GLOUCESTER, Mass. — September 10, 2012 — The U.S. Commerce Department’s inspector general expects to make public in November a procedural review of how NOAA and its regional fishery management councils make rules governing the fishing industry.
The review of procedures that go into the setting rules and regulations for fisheries was undertaken in January at the request of Congressmen John Tierney and Barney Frank, and amid concerns that non-governmental environmental organizations were given undue influence over fisheries mandates and limits.

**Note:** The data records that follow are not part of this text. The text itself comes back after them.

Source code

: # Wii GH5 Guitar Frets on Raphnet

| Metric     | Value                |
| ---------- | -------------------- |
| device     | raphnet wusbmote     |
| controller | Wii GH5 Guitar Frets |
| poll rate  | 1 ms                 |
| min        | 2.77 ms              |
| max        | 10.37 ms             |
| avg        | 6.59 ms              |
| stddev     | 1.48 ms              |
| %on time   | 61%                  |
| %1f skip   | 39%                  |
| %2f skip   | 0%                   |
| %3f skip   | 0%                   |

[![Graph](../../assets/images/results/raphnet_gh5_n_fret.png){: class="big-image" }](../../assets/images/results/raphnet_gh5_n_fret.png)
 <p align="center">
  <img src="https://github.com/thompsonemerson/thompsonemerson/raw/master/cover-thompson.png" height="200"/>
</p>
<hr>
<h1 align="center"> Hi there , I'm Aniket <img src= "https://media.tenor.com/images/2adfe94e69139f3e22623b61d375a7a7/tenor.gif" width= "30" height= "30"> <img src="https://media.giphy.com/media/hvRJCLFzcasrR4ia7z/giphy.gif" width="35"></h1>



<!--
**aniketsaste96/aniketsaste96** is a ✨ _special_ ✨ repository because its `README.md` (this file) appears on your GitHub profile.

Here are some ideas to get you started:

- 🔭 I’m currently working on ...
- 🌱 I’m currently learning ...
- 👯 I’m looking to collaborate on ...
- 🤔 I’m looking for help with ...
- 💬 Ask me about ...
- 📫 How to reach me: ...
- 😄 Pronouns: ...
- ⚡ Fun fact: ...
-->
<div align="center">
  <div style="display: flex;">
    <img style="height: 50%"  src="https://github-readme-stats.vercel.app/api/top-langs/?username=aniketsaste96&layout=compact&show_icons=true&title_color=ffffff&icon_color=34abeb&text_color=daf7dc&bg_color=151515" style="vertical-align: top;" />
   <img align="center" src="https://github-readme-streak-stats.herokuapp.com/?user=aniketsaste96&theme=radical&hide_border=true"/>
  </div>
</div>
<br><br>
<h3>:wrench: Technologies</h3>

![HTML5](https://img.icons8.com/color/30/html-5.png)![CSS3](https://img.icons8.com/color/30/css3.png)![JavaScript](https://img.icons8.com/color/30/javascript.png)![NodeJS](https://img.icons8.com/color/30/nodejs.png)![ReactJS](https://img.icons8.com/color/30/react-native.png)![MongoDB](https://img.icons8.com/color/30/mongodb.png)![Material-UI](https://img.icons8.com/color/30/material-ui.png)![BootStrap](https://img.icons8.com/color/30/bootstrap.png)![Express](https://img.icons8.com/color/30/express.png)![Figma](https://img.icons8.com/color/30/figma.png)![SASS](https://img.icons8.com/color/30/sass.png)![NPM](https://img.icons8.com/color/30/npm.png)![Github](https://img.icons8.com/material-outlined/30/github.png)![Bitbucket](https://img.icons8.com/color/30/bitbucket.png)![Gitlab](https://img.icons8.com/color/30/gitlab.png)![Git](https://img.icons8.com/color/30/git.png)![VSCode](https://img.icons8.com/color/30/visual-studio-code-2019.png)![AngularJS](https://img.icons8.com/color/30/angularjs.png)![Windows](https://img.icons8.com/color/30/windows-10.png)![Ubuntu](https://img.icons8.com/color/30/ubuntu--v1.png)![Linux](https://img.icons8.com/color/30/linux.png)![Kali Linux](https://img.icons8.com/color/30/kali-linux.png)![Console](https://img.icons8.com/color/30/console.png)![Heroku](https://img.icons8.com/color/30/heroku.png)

“Our review of fishery management councils and rulemaking will be conducted in phases and result in interim reports produced at several intervals,” said Ann C. Eilers, the principal assistant inspector general for audit and evaluation, in a release dated Jan. 10. “In this phase of the review, we will evaluate the role of NOAA and the fishery management councils in the fishery rulemaking process and the transparency of the rulemaking process.”
”We are anticipating having a report ready for the public in November,” Clark Reed, spokesman for the inspector general, said Friday in a telephone interview.
The impetus for the request by Tierney and Frank, they said in a letter to Inspector General Todd Zinser dated Aug. 17, 2011, was the “high degree of mistrust” that existed in the National Oceanic and Atmospheric Administration and its subsidiary agencies by the fishing industry.